Ей показалось, что она поймала его взгляд, и Норман узнал ее.
— Быстрее, — закричал молодой полицейский. — Помогите мне.
Виктория прижалась к Норману лицом. Она была сейчас для него единственной защитой, единственным спасением.
— Я здесь, Норман, — всхлипнула она. — Ты не один.

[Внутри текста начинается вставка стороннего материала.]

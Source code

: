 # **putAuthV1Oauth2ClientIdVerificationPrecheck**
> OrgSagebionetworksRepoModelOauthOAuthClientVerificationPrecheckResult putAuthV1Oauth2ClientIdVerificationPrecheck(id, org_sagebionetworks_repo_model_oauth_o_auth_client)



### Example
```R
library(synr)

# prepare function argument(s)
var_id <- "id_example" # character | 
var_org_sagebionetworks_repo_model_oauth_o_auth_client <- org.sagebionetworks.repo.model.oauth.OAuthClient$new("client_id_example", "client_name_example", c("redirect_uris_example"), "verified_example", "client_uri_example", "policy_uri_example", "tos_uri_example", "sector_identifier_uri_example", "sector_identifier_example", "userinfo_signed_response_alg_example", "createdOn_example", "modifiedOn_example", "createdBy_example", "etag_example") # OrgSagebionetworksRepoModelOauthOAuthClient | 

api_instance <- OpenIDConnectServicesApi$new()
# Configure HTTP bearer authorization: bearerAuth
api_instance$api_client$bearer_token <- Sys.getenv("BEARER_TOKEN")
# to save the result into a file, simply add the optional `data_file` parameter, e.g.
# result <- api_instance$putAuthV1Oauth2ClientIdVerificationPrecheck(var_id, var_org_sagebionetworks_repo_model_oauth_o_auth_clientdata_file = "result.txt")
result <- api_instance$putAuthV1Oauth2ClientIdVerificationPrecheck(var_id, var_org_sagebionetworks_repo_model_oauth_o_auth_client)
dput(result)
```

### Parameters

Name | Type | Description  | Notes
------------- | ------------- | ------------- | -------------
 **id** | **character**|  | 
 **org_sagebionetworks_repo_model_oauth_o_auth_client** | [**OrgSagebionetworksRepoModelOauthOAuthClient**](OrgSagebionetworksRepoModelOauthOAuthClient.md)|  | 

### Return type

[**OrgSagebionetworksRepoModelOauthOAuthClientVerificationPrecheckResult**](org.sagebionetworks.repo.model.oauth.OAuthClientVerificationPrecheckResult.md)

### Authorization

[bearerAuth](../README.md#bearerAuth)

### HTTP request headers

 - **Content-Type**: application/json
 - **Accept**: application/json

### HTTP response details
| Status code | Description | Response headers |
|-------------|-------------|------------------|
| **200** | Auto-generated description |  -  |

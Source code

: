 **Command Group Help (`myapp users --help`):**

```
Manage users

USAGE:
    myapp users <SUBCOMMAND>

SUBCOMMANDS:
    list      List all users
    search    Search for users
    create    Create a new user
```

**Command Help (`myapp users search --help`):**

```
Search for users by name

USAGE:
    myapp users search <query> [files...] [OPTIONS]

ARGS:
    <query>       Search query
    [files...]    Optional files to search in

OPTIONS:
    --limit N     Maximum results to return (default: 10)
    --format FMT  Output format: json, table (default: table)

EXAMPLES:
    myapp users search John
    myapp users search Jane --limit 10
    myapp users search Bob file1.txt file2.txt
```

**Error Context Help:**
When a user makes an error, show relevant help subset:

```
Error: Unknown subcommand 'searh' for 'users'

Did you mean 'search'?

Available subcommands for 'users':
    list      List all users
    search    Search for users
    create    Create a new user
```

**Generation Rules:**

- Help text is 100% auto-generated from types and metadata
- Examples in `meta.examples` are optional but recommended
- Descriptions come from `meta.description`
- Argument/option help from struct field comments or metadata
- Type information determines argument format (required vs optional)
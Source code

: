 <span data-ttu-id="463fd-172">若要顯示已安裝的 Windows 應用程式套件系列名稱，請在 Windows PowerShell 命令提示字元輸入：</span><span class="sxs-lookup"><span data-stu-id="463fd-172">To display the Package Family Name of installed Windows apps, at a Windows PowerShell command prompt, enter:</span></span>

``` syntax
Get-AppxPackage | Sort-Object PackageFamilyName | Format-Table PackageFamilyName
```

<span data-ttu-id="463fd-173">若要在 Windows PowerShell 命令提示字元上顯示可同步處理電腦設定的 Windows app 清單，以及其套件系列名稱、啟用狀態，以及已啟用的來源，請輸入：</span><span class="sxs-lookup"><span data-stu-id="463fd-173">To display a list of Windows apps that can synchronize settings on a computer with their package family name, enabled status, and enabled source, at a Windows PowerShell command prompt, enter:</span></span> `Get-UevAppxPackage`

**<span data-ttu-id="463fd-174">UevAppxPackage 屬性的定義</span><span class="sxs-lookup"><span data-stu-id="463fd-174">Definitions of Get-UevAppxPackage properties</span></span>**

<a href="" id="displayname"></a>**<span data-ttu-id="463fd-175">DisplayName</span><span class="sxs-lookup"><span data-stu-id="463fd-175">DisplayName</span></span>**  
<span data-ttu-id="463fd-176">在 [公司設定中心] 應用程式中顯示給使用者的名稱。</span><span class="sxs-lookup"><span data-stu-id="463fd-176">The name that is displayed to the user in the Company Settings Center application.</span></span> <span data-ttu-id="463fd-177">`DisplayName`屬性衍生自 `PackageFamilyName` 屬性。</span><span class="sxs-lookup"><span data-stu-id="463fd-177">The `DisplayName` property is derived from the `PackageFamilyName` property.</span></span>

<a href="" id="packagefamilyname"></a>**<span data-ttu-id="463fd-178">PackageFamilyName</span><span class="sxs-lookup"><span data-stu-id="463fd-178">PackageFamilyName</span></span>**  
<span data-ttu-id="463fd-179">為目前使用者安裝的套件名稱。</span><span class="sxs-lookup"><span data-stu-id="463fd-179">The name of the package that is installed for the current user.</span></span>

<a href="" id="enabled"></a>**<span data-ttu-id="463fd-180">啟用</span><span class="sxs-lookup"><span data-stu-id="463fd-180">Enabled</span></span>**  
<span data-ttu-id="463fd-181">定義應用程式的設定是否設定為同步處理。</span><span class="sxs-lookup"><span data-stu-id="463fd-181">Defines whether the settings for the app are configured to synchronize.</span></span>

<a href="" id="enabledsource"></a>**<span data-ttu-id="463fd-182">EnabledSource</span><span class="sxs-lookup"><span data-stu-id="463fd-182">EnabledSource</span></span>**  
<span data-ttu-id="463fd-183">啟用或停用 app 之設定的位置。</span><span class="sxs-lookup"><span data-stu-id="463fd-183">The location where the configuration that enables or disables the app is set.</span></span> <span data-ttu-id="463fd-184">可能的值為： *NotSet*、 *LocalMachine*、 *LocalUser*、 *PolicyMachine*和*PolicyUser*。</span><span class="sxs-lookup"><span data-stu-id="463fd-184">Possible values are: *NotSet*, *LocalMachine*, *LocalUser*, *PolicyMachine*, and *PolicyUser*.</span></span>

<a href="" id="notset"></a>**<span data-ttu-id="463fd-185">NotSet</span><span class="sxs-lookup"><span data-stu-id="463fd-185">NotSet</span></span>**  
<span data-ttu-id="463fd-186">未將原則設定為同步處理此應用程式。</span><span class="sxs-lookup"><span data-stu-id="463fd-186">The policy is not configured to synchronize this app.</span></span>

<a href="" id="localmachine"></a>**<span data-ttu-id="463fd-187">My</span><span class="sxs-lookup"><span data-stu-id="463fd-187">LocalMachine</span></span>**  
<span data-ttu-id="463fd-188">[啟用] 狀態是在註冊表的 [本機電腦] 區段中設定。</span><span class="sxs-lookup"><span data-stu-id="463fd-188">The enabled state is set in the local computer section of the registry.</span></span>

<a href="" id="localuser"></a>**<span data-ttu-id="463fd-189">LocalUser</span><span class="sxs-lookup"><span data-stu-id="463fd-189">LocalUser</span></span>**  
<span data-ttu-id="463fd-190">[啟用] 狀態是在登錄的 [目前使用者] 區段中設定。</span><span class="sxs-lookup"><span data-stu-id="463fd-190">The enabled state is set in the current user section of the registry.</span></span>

Норман услышал звук удара о доски причала и почувствовал, как Майкл навалился на него. Щека Майкла была холодна, а груз, давивший на Нормана, был намного тяжелее, чем тело друга. Он попытался избавиться от ужасного видения. Но мир вокруг закружился, оставив в сознании одну только мысль — о Виктории.
Он услышал ее голос, почувствовал ее прикосновения.
— Я с тобой, — сказала Виктория, и он с облегчением вздохнул, ощущая под собой не воду, а холодную землю. Она здесь. Виктория не плод его воображения. Это ее голос, руки, ее аромат. Виктория! Он знает ее, любит, как и она его. Это правда. Это не сон. Так почему же он не мог в него поверить?